The release of the Chromebook Pixel marks a significant moment in Google’s timeline of pushing the Chromebook toward a full PC replacement. Chrome OS was initially targeted at, and is arguably much more appropriate for, netbook computers (smaller laptops intended for surfing the net). In terms of specifications, battery life, and cost, the pixel seems to have overshot the netbook market by a pretty fair margin. The Pixel price and hardware are more akin to the Macbook Air or the Microsoft Surface, both of which run a myriad of native software and offer boot up times closer to 10-20 seconds rather than the 45 seconds as mentioned in the 2010 video above.

Google’s focus is not the software user, though; it’s the web user. Despite the obvious fact that Google makes nearly all of its money from web properties, Google stands to gain the most by pushing the battle of the desktop PC from your desk to the cloud. The PC industry has had a massive head start in building out their eco systems. Google has little chance of converting a financing company that relies on the darkest depths of the office system to Chrome OS, or a creative agency that needs the full power of the Adobe Creative Suite. Rather than try to fight that uphill battle by releasing a PC competitor, Google is attempting to level the playing field by framing Chrome OS as a computer for the web user.

Chrome OS is Google’s touch enabled operating system for the always connected individual. Where does this leave Android? Lately we’ve seen the advent of larger screen Android devices and tablets that feature pen input, multiple application windows, Bluetooth keyboards, and full netbook style devices. Is Google planning to compete with itself in the touch device market? Will the Pixel cannibalize Android tablet sales?

Not Likely. First, let’s look at a previous statement by Google that attempts to explain the differences between the Chrome OS and Android.
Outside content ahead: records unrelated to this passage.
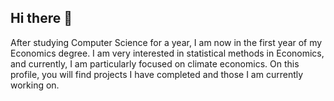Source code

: ## Hi there 👋

After studying Computer Science for a year, I am now in the first year of my Economics degree. I am very interested in statistical methods in Economics, and currently, I am particularly focused on climate economics.
On this profile, you will find projects I have completed and those I am currently working on.

<!--
**fatih462/fatih462** is a ✨ _special_ ✨ repository because its `README.md` (this file) appears on your GitHub profile.

Here are some ideas to get you started:

- 🔭 I’m currently working on ...
- 🌱 I’m currently learning ...
- 👯 I’m looking to collaborate on ...
- 🤔 I’m looking for help with ...
- 💬 Ask me about ...
- 📫 How to reach me: ...
- 😄 Pronouns: ...
- ⚡ Fun fact: ...
-->
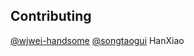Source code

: ## Contributing

[@wjwei-handsome](https://github.com/wjwei-handsome)
[@songtaogui](https://github.com/songtaogui)
HanXiao
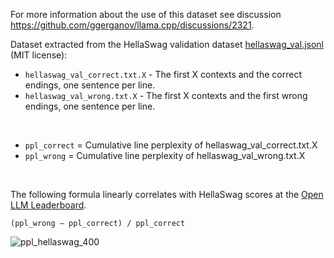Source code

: For more information about the use of this dataset see discussion https://github.com/ggerganov/llama.cpp/discussions/2321.

Dataset extracted from the HellaSwag validation dataset [hellaswag_val.jsonl](https://github.com/rowanz/hellaswag/blob/master/data/hellaswag_val.jsonl) (MIT license):

- `hellaswag_val_correct.txt.X` - The first X contexts and the correct endings, one sentence per line.
- `hellaswag_val_wrong.txt.X` - The first X contexts and the first wrong endings, one sentence per line.
</br>

- `ppl_correct` = Cumulative line perplexity of hellaswag_val_correct.txt.X
- `ppl_wrong` = Cumulative line perplexity of hellaswag_val_wrong.txt.X
</br>

The following formula linearly correlates with HellaSwag scores at the [Open LLM Leaderboard](https://huggingface.co/spaces/HuggingFaceH4/open_llm_leaderboard).

`(ppl_wrong – ppl_correct) / ppl_correct`

![ppl_hellaswag_400](https://github.com/klosax/ppl_hellaswag/assets/131523366/06a6cfdc-f1b9-40c9-ba7c-df4950903525)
“Google Chrome OS is a new project, separate from Android. Android was designed from the beginning to work across a variety of devices from phones to set-top boxes to netbooks. Google Chrome OS is being created for people who spend most of their time on the web, and is being designed to power computers ranging from small netbooks to full-size desktop systems. While there are areas where Google Chrome OS and Android overlap, we believe choice will drive innovation for the benefit of everyone, including Google.”

There is clearly a planned overlap of the devices that Chrome OS and Android appear on. However, based on previous language by Google, one would not expect to see touch screen devices included in the Chromebook repertoire. The times they are a changing in the PC market, though, and Google clearly realizes it must react by enabling a touch experience in Chrome OS.

Touch has become extremely pervasive in our world. Microsoft’s Windows 8 operating system and Ubuntu (the most popular consumer oriented Linux OS) have both received a UI overhaul to provide more touch centric interfaces and usability features. Users that are already comfortable reaching out to touch their tablet and phone will soon be instinctively reaching for the screen before the mouse. Google taking this step toward touch UI now puts them in the right spot to stay relevant with their evolving users.

 

Why it makes economic sense to go touch

As it has been with nearly all tech hardware, the prevalence of touch screen technology has driven a reduction in the cost of methods, materials, and technologies required to produce touch screen devices. This pattern in a way mirrors that of the computer memory (RAM) market around the release of Microsoft’s Windows Vista operating system. The amount of memory required by the Operating System rose dramatically for Windows Vista. The increased demand for RAM caused a ramping up in production and an improvement in processes which in turn (coupled with a price fixing law suit) has caused a drastic reduction in consumer RAM prices. Fast forward to 2013, and we’re knee deep into another technological shift; this time to touchscreens.